To illustrate this rule in the given exercise, we have the expression \((-3)(-9)\).First, note that both numbers are negative. According to our multiplication rule, multiplying two negatives makes a positive.Therefore, the end result after applying the rule will be positive, which guides the rest of our calculations.

Negative numbers are numbers that are less than zero and are represented with a minus sign (-). They hold unique properties when it comes to various mathematical operations.

• Negative numbers are the opposite of positive numbers.
• When added to their positive counterparts, the result is zero (e.g., -3 + 3 = 0).
• In multiplication, an odd number of negative factors results in a negative product, while an even number of negative factors results in a positive product.

In the exercise \((-3)(-9)\), both factors are negative.

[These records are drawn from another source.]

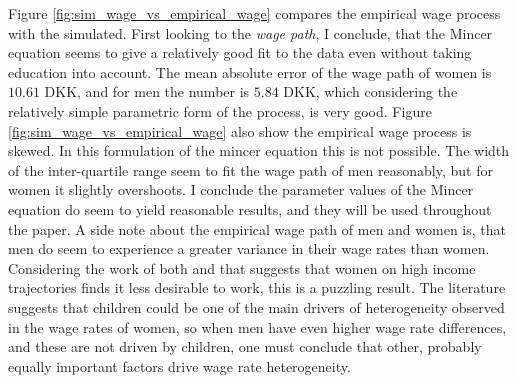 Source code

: Figure \ref{fig:sim_wage_vs_empirical_wage} compares the empirical wage process with the simulated. First looking to the \textit{wage path}, I conclude, that the Mincer equation seems to give a relatively good fit to the data even without taking education into account. The mean absolute error of the wage path of women is $10.61$ DKK, and for men the number is $5.84$ DKK, which considering the relatively simple parametric form of the process, is very good. Figure \ref{fig:sim_wage_vs_empirical_wage} also  show the empirical wage process is skewed. In this formulation of the mincer equation this is not possible. The width of the inter-quartile range seem to fit the wage path of men reasonably, but for women it slightly overshoots. I conclude the parameter values of the Mincer equation do seem to yield reasonable results, and they will be used throughout the paper. A side note about the empirical wage path of men and women is, that men do seem to experience a greater variance in their wage rates than women. Considering the work of both \textcite{francesconi_joint_2002} and \textcite{gayle_life-cyle_2006} that suggests that women on high income trajectories finds it less desirable to work, this is a puzzling result. The literature suggests that children could be one of the main drivers of heterogeneity observed in the wage rates of women, so when men have even higher wage rate differences, and these are not driven by children, one must conclude that other, probably equally important factors drive wage rate heterogeneity.


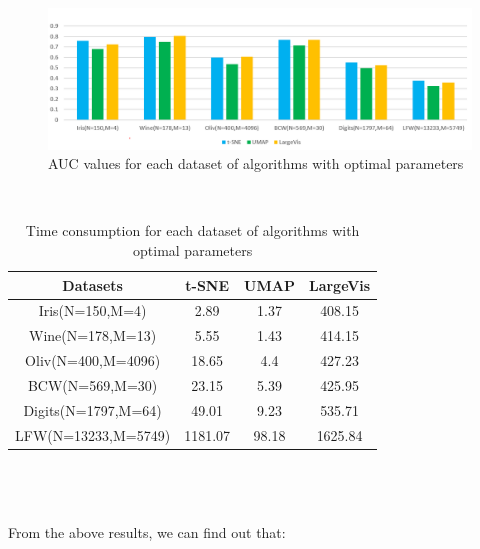 \begin{figure}[ht]

\centering
\includegraphics[width=12cm,height=5cm\textwidth]{images/conclusion/AUC_result.PNG}
\caption{AUC values for each dataset of algorithms with optimal parameters}
\label{fig:label}
\end{figure}\\

\begin{table}[h]  %
\centering  %
 \begin{tabular}{|c|c|c|c|}  %
     \hline
       Datasets & t-SNE & UMAP & LargeVis\\
       [0.5ex]  %
      
        \hline  %
        Iris(N=150,M=4) & 2.89 & 1.37 & 408.15\\
        \hline  %
        Wine(N=178,M=13) & 5.55 & 1.43 & 414.15\\
        \hline  %
        Oliv(N=400,M=4096) & 18.65 & 4.4 & 427.23\\
        \hline  %
        BCW(N=569,M=30) & 23.15 & 5.39 & 425.95\\
        \hline  %
        Digits(N=1797,M=64) & 49.01 & 9.23 & 535.71\\
        \hline  %
        LFW(N=13233,M=5749) & 1181.07 & 98.18 & 1625.84\\
       \hline
   \end{tabular}
   \caption{Time consumption for each dataset of algorithms with optimal parameters} 
\end{table}\\
\\
\\
\noindent From the above results, we can find out that:\\

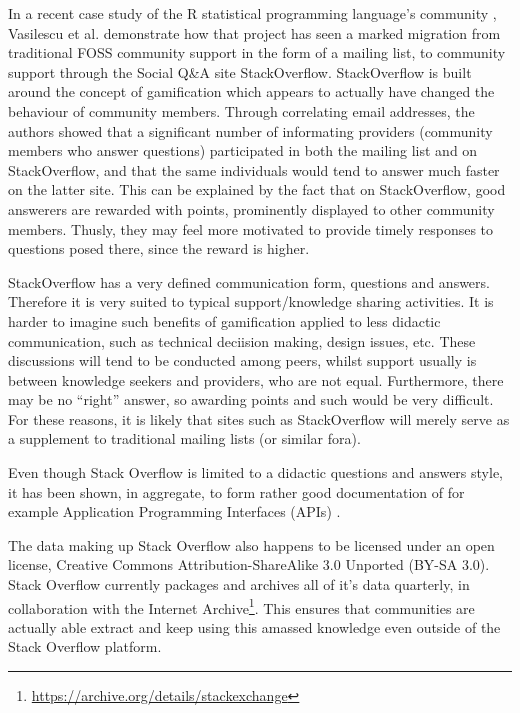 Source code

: \documentclass[a4paper,11pt]{article} %
\begin{document}
In a recent case study of the R statistical programming language's community
\cite{Vasilescu14StackOverflow}, Vasilescu et al. demonstrate how that
project has seen a marked migration from traditional FOSS community support
in the form of a mailing list, to community support through the Social
Q\&{}A site StackOverflow. StackOverflow is built around the concept of
gamification\cite{deterding2011game} which appears to actually have changed
the behaviour of community members. Through correlating email addresses, the
authors showed that a significant number of informating providers (community
members who answer questions) participated in both the mailing list and on
StackOverflow, and that the same individuals would tend to answer much
faster on the latter site. This can be explained by the fact that on
StackOverflow, good answerers are rewarded with points, prominently
displayed to other community members. Thusly, they may feel more motivated
to provide timely responses to questions posed there, since the reward is
higher.



StackOverflow has a very defined communication form, questions and
answers. Therefore it is very suited to typical support/knowledge sharing
activities. It is harder to imagine such benefits of gamification applied to
less didactic communication, such as technical deciision making, design
issues, etc. These discussions will tend to be conducted among peers, whilst
support usually is between knowledge seekers and providers, who are not
equal. Furthermore, there may be no ``right'' answer, so awarding points and
such would be very difficult. For these reasons, it is likely that sites
such as StackOverflow will merely serve as a supplement to traditional
mailing lists (or similar fora).

Even though Stack Overflow is limited to a didactic questions and answers
style, it has been shown, in aggregate, to form rather good documentation of
for example Application Programming Interfaces (APIs)
\cite{parnin2012crowd}.

The data making up Stack Overflow also happens to be licensed under an open
license, Creative Commons Attribution-ShareAlike 3.0 Unported (BY-SA
3.0). Stack Overflow currently packages and archives all of it's data
quarterly, in collaboration with the Internet
Archive\footnote{\url{https://archive.org/details/stackexchange}}. This
ensures that communities are actually able extract and keep using this
amassed knowledge even outside of the Stack Overflow platform.
\end{document}
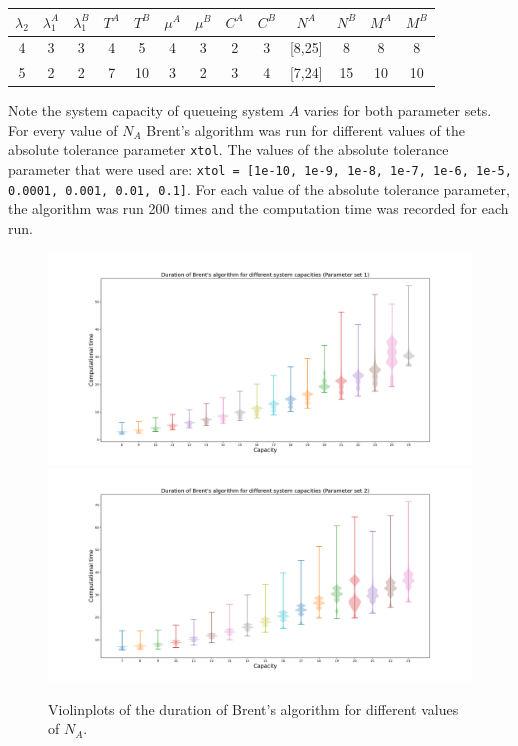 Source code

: \begin{center}
    \small
    \begin{tabular}{||c|c|c|c|c|c|c|c|c|c|c|c|c||}
        \hline
        \(\lambda_2\) & \(\lambda_1^A\) & \(\lambda_1^B\) & \(T^A\) & \(T^B\) &
        \(\mu^A\) & \(\mu^B\) & \(C^A\) & \(C^B\) & \(N^A\) & \(N^B\) & \(M^A\) &
        \(M^B\) \\
        \hline\hline
        4 & 3 & 3 & 4 & 5 & 4 & 3 & 2 & 3 & [8,25] & 8 & 8 & 8 \\
        \hline
        5 & 2 & 2 & 7 & 10 & 3 & 2 & 3 & 4 & [7,24] & 15 & 10 & 10 \\
        \hline
    \end{tabular}
\end{center}
    
Note the system capacity of queueing system \(A\) varies for both parameter sets.
For every value of \(N_A\) Brent's algorithm was run for different values of
the absolute tolerance parameter \lstinline[style=pystyle]{xtol}.
The values of the absolute tolerance parameter that were used are:
\lstinline[style=pystyle]
{xtol = [1e-10, 1e-9, 1e-8, 1e-7, 1e-6, 1e-5, 0.0001, 0.001, 0.01, 0.1]}.
For each value of the absolute tolerance parameter, the algorithm was run 200
times and the computation time was recorded for each run.


\begin{figure}[H]
    \centering
    \includegraphics[width=\textwidth]{chapters/04_game_theoretic_model/img/brents_method/tolerance/tolerance_violinplots_1.pdf}
    \includegraphics[width=\textwidth]{chapters/04_game_theoretic_model/img/brents_method/tolerance/tolerance_violinplots_2.pdf}
    \caption{
        Violinplots of the duration of Brent's algorithm for different values of
        \(N_A\).
    }
    \label{fig:tolerance_violinplots}
\end{figure}

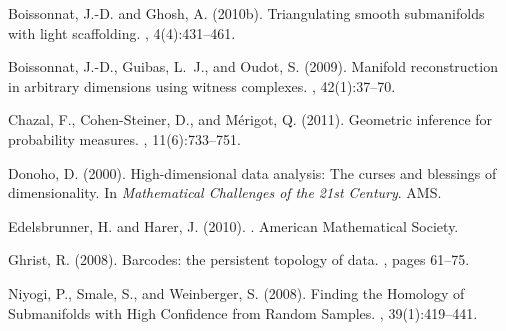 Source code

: % 
% 


\begin{thebibliography}{}
\vspace{-2mm}

{\footnotesize

Boissonnat, J.-D. and Ghosh, A. (2010b).
\newblock Triangulating smooth submanifolds with light scaffolding.
, 4(4):431--461.
\vspace{-2mm}

Boissonnat, J.-D., Guibas, L.~J., and Oudot, S. (2009).
\newblock Manifold reconstruction in arbitrary dimensions using witness
  complexes.
, 42(1):37--70.
\vspace{-2mm}

Chazal, F., Cohen-Steiner, D., and M\'erigot, Q. (2011).
\newblock Geometric inference for probability measures.
,
  11(6):733--751.
\vspace{-2mm}

Donoho, D. (2000).
\newblock High-dimensional data analysis: The curses and blessings of
  dimensionality.
\newblock In {\em Mathematical Challenges of the 21st Century}. AMS.
\vspace{-2mm}

Edelsbrunner, H. and Harer, J. (2010).
.
\newblock American Mathematical Society.
\vspace{-2mm}

Ghrist, R. (2008).
\newblock Barcodes: the persistent topology of data.
, pages 61--75.
\vspace{-2mm}

Niyogi, P., Smale, S., and Weinberger, S. (2008).
\newblock Finding the {H}omology of {S}ubmanifolds with {H}igh {C}onfidence
  from {R}andom {S}amples.
, 39(1):419--441.

}

\end{thebibliography}
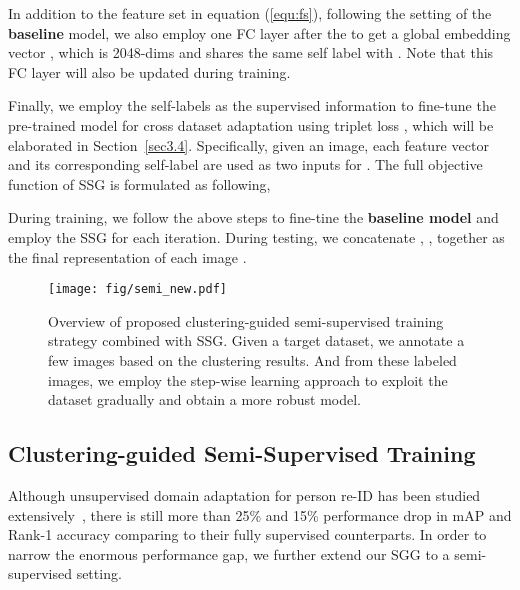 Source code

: \documentclass[10pt,twocolumn,letterpaper]{article}
\begin{document}
In addition to the feature set in equation (\ref{equ:fs}), following the setting of the {\bf baseline} model, we also employ one FC layer after the  to get a global embedding vector , which is 2048-dims and shares the same self label with . Note that this FC layer will also be updated during training.

Finally, we employ the self-labels as the supervised information to fine-tune the pre-trained model for cross dataset adaptation using triplet loss , which will be elaborated in Section~\ref{sec3.4}. Specifically, given an image, each feature vector and its corresponding self-label are used as two inputs for . The full objective function of SSG is formulated as following, 



 
During training, we follow the above steps to fine-tine the {\bf baseline model} and employ the SSG for each iteration. During testing, we concatenate , ,  together as the final representation of each image .

\begin{figure}[t]
	\centering
	\texttt{[image: fig/semi\_new.pdf]}
	\caption{Overview of proposed clustering-guided semi-supervised training strategy combined with SSG. Given a target dataset, we annotate a few images based on the clustering results. And from these labeled images, we employ the step-wise learning approach to exploit the dataset gradually and obtain a more robust model.}
	\label{fig:semi}
	\vspace{-3mm}
\end{figure}

\subsection{Clustering-guided Semi-Supervised Training} \label{sec3.3}

Although unsupervised domain adaptation for person re-ID has been studied extensively~\cite{deng2018image,wei2017person,wang2018transferable,zhong2018generalizing}, there is still more than 25\% and 15\% performance drop in mAP and Rank-1 accuracy comparing to their fully supervised counterparts. In order to narrow the enormous performance gap, we further extend our SGG to a semi-supervised setting.
\end{document}
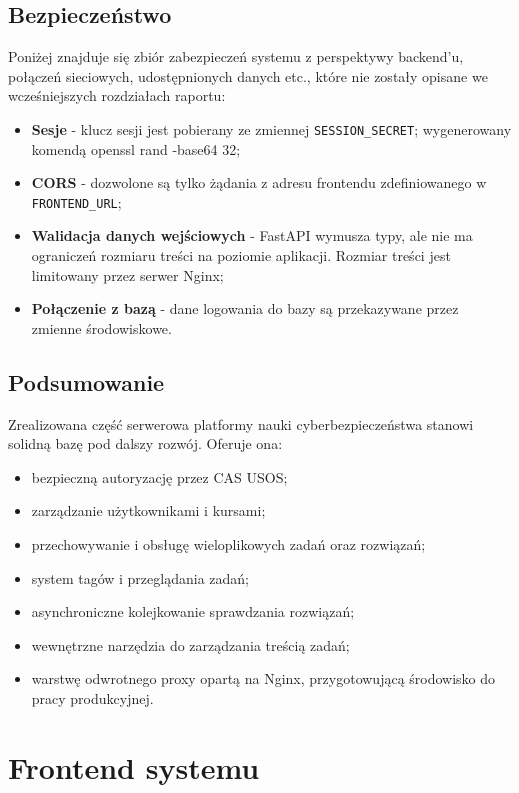 \documentclass[12pt,a4paper]{article}
\begin{document}
\subsection{Bezpieczeństwo}
Poniżej znajduje się zbiór zabezpieczeń systemu z perspektywy backend'u, połączeń sieciowych, udostępnionych danych etc., które nie zostały opisane we wcześniejszych rozdziałach raportu: 
\begin{itemize}
    \item \textbf{Sesje} - klucz sesji jest pobierany ze zmiennej \texttt{SESSION\_SECRET}; wygenerowany komendą openssl rand -base64 32; 
    \item \textbf{CORS} - dozwolone są tylko żądania z adresu frontendu zdefiniowanego w \texttt{FRONTEND\_URL};
    \item \textbf{Walidacja danych wejściowych} - FastAPI wymusza typy, ale nie ma ograniczeń rozmiaru treści na poziomie aplikacji. Rozmiar treści jest limitowany przez serwer Nginx;
    \item \textbf{Połączenie z bazą} - dane logowania do bazy są przekazywane przez zmienne środowiskowe.
\end{itemize}

\subsection{Podsumowanie}
Zrealizowana część serwerowa platformy nauki cyberbezpieczeństwa stanowi solidną bazę pod dalszy rozwój. Oferuje ona:
\begin{itemize}
    \item bezpieczną autoryzację przez CAS USOS;
    \item zarządzanie użytkownikami i kursami;
    \item przechowywanie i obsługę wieloplikowych zadań oraz rozwiązań;
    \item system tagów i przeglądania zadań;
    \item asynchroniczne kolejkowanie sprawdzania rozwiązań;
    \item wewnętrzne narzędzia do zarządzania treścią zadań;
    \item warstwę odwrotnego proxy opartą na Nginx, przygotowującą środowisko do pracy produkcyjnej.
\end{itemize}

\newpage


\section{Frontend systemu}
\end{document}
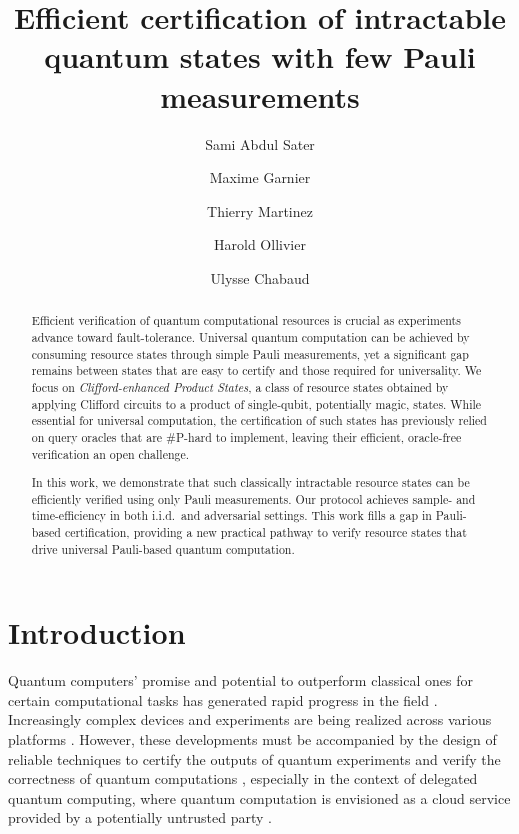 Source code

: \documentclass[a4paper,twocolumn,11pt,unpublished]{../../revision/quantumarticle}
\title{Efficient certification of intractable quantum states with few Pauli measurements}
\author{Sami Abdul Sater}
\author{Maxime Garnier}
\author{Thierry Martinez}
\author{Harold Ollivier}
\author{Ulysse Chabaud}
\affiliation{INRIA, DIENS, Ecole Normale Supérieure, PSL University, CNRS, 45 rue d’Ulm, Paris 75005, France}
\begin{document}
\begin{abstract}
Efficient verification of quantum computational resources is crucial as experiments advance toward fault-tolerance. Universal quantum computation can be achieved by consuming resource states through simple Pauli measurements, yet a significant gap remains between states that are easy to certify and those required for universality. We focus on \emph{Clifford-enhanced Product States}, a class of resource states obtained by applying Clifford circuits to a product of single-qubit, potentially magic, states. While essential for universal computation, the certification of such states has previously relied on query oracles that are \#P-hard to implement, leaving their efficient, oracle-free verification an open challenge.

In this work, we demonstrate that such classically intractable resource states can be efficiently verified using only Pauli measurements. 
Our protocol achieves sample- and time-efficiency in both i.i.d.\ and adversarial settings.
This work fills a gap in Pauli-based certification, providing a new practical pathway to verify resource states that drive universal Pauli-based quantum computation.
\end{abstract}


\maketitle


\section{Introduction}

Quantum computers' promise and potential to outperform classical ones for certain computational tasks
\cite{S94algorithms, G96fast, F82simulating, F86quantum, D85quantum, HCMP25vast}
has generated rapid progress in the field \cite{P18quantum, EP25mind}.
Increasingly complex devices and experiments are being realized across various platforms
\cite{NLDC22beating, AAAA25constructive, DBMA25breaking}.
However, these developments must be accompanied by the design of reliable techniques to
{certify the outputs of quantum experiments} and {verify the correctness of quantum computations}
\cite{EHWR20quantum, BPY25quantum, PYBB24benchmarking}, especially in the context of delegated quantum computing,
where quantum computation is envisioned as a cloud service provided by a potentially untrusted party
\cite{GKK19verification}.
\end{document}
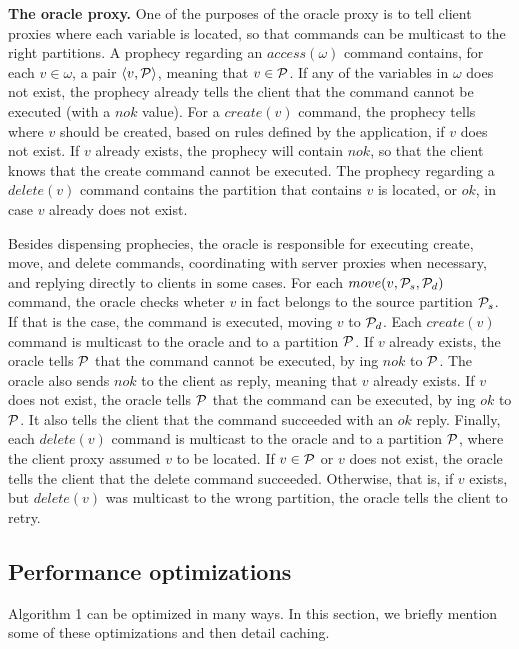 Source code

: \textbf{The oracle proxy.} One of the purposes of the oracle proxy is to tell client proxies where each variable is located, so that commands can be multicast to the right partitions.
A prophecy regarding an $access(\omega)$ command contains, for each $v \in \omega$, a pair $\langle v, \mathcal{P} \rangle$, meaning that $v \in \mathcal{P}$.
If any of the variables in $\omega$ does not exist, the prophecy already tells the client that the command cannot be executed (with a $nok$ value).
For a $create(v)$ command, the prophecy tells where $v$ should be created, based on rules defined by the application, if $v$ does not exist.
If $v$ already exists, the prophecy will contain $nok$, so that the client knows that the create command cannot be executed.
The prophecy regarding a $delete(v)$ command contains the partition that contains $v$ is located, or $ok$, in case $v$ already does not exist.

Besides dispensing prophecies, the oracle is responsible for executing create, move, and delete commands, coordinating with server proxies when necessary, and replying directly to clients in some cases.
For each $move(v,\mathcal{P}_s,\mathcal{P}_d)$ command, the oracle checks wheter $v$ in fact belongs to the source partition $\mathcal{P}_s$.
If that is the case, the command is executed, moving $v$ to $\mathcal{P}_d$.
Each $create(v)$ command is multicast to the oracle and to a partition $\mathcal{P}$.
If $v$ already exists, the oracle tells $\mathcal{P}$ that the command cannot be executed, by \rmcast{}ing $nok$ to $\mathcal{P}$.
The oracle also sends $nok$ to the client as reply, meaning that $v$ already exists.
If $v$ does not exist, the oracle tells $\mathcal{P}$ that the command can be executed, by \rmcast{}ing $ok$ to $\mathcal{P}$.
It also tells the client that the command succeeded with an $ok$ reply.
Finally, each $delete(v)$ command is multicast to the oracle and to a partition $\mathcal{P}$, where the client proxy assumed $v$ to be located.
If $v \in \mathcal{P}$ or $v$ does not exist, the oracle tells the client that the delete command succeeded.
Otherwise, that is, if $v$ exists, but $delete(v)$ was multicast to the wrong partition, the oracle tells the client to retry.


\subsection{Performance optimizations}
\label{sec:optm}

Algorithm 1 can be optimized in many ways. In this section, we briefly mention some of these optimizations and then detail caching.

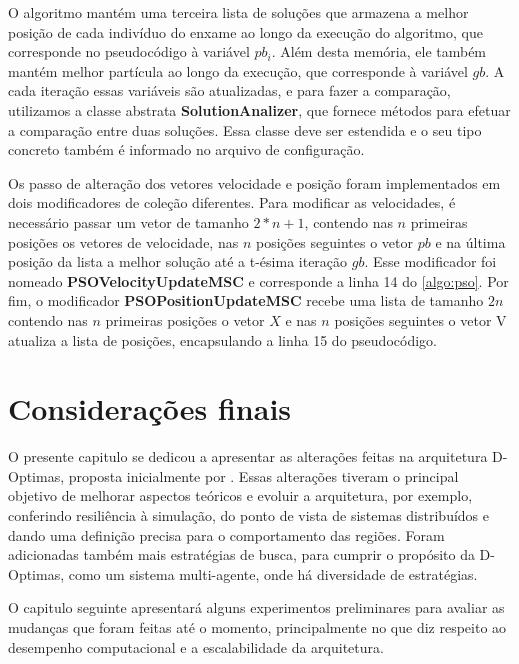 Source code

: O algoritmo mantém uma terceira lista de soluções que armazena a melhor posição de cada indivíduo do enxame ao longo da execução do algoritmo, que corresponde no pseudocódigo à variável $pb_i$. Além desta memória, ele também mantém melhor partícula ao longo da execução, que corresponde à variável $gb$. A cada iteração essas variáveis são atualizadas, e para fazer a comparação, utilizamos a classe abstrata  \textbf{SolutionAnalizer}, que fornece métodos para efetuar a comparação entre duas soluções. Essa classe deve ser estendida e o seu tipo concreto também é informado no arquivo de configuração. 

Os passo de alteração dos vetores velocidade e posição foram implementados em dois modificadores de coleção diferentes. Para modificar as velocidades, é necessário passar um vetor de tamanho $2*n + 1$, contendo nas $n$ primeiras posições os vetores de velocidade, nas $n$ posições seguintes o vetor $pb$ e na última posição da lista a melhor solução até a t-ésima iteração $gb$. Esse modificador foi nomeado \textbf{PSOVelocityUpdateMSC} e corresponde a linha 14 do \autoref{algo:pso}. Por fim, o modificador \textbf{PSOPositionUpdateMSC} recebe uma lista de tamanho $2n$ contendo nas $n$ primeiras posições o vetor $X$ e nas $n$ posições seguintes o vetor V  atualiza a lista de posições, encapsulando a linha 15 do pseudocódigo.

\section{Considerações finais}
O presente capitulo se dedicou a apresentar as alterações feitas na arquitetura D-Optimas, proposta inicialmente por . Essas alterações tiveram o principal objetivo de melhorar aspectos teóricos e evoluir a arquitetura, por exemplo, conferindo resiliência à simulação, do ponto de vista de sistemas distribuídos e dando uma definição precisa para o comportamento das regiões. Foram adicionadas também mais estratégias de busca, para cumprir o propósito da D-Optimas, como um sistema multi-agente, onde há diversidade de estratégias.

O capitulo seguinte apresentará alguns experimentos preliminares para avaliar as mudanças que foram feitas até o momento, principalmente no que diz respeito ao desempenho computacional e a escalabilidade da arquitetura.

Knowing that two negatives multiplied together result in a positive, we can initially set aside the negative signs, dealing with the absolute values for multiplication.

Absolute value refers to the distance a number is from zero on a number line, without considering direction. In simple terms, the absolute value of a number is always positive.

• The absolute value of a positive number is the number itself (e.g., |3| = 3).
• The absolute value of a negative number is its positive counterpart (e.g., |-3| = 3).

For the expression \((-3)(-9)\), after understanding the multiplication of negatives, we use the absolute values for multiplication. We convert both -3 and -9 to their absolute values, 3 and 9, respectively. Thus, the calculation becomes simply multiplying these positive numbers: \( 3 \times 9 = 27 \), confirming that indeed, \((-3)(-9) \) results in 27.